Sophomore Kelli Noel, a biomedical engineering student, said she and Hubbard would often study together and hang around campus.

“He always took life with a smile,” Noel said. “Everyone really loved him.”

Hubbard was an ultimate frisbee and soccer enthusiast, friends said. He also was highly focused on his studies, spending hours studying before tests.  This semester Hubbard was initiated into the Alpha Pi Chapter of Alpha Chi Sigma, a co-ed professional fraternity in chemistry.

“He was always studious, even from elementary school,” Wayne Hubbard, Taylor’s father, said. “He hated to get a bad grade in anything, even a B.”

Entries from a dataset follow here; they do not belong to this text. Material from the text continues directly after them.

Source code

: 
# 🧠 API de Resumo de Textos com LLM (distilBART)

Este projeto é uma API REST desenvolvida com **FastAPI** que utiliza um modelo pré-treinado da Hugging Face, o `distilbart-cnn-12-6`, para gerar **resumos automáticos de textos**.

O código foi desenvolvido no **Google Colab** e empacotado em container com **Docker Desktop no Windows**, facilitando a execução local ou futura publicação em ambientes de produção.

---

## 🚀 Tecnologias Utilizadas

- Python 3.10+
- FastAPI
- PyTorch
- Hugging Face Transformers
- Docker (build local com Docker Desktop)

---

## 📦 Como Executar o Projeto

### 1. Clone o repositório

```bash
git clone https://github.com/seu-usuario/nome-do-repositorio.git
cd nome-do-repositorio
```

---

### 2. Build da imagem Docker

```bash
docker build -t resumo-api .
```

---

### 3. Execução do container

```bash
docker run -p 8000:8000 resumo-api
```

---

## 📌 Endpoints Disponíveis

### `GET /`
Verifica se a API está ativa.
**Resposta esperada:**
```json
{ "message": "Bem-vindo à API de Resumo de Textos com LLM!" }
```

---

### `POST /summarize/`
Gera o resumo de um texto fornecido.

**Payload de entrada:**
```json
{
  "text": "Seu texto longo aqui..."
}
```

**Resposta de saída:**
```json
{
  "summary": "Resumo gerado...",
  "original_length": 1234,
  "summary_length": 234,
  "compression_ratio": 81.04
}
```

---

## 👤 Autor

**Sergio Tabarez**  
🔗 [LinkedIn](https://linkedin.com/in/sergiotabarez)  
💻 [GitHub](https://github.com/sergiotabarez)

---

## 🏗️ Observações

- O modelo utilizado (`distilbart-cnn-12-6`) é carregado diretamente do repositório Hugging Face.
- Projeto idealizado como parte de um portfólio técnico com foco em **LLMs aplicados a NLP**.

Wayne said Hubbard hoped to continue his education in medicine. While at the hospital, Wayne said engineering students, former high school classmates and teachers came to visit Hubbard. President Steven Knapp also visited with the family Saturday afternoon.

“Taylor, he lived for his friends. His friendships were the most important thing to him. He just loved everyone he met,” Wayne said. “He was just quite a kid.”

Friends of Hubbard’s gathered Sunday afternoon in the basement of Potomac Hall to remember their outgoing, passionate friend. A representative from the University Counseling Center was also on hand for students who needed to talk about their feelings.

“His company was the greatest gift anyone could ask for,” sophomore Daniel Kane said in a statement to the School of Engineering and Applied Science. “He could make you laugh like no other friend could. He helped in anyway he could, even if it meant a night spent in Gelman Library.”

School of Engineering and Applied Science Dean David Dolling did not return requests for comments and directed all questions to the Office of External Relations Saturday evening.

Hubbard is the second student to die on campus in the last 18 months. Last January, sophomore Laura Treanor was found dead in her Ivory Tower dorm room. A medical examiner later found that Treanor died from acute alcohol intoxication, the clinical term for alcohol poisoning.

Knapp announced Hubbard’s death Sunday during the University’s Commencement Ceremony. Those on the National Mall took a moment of silence for Hubbard.

“Our hearts go out to his family and his many friends in the George Washington community,” Knapp said.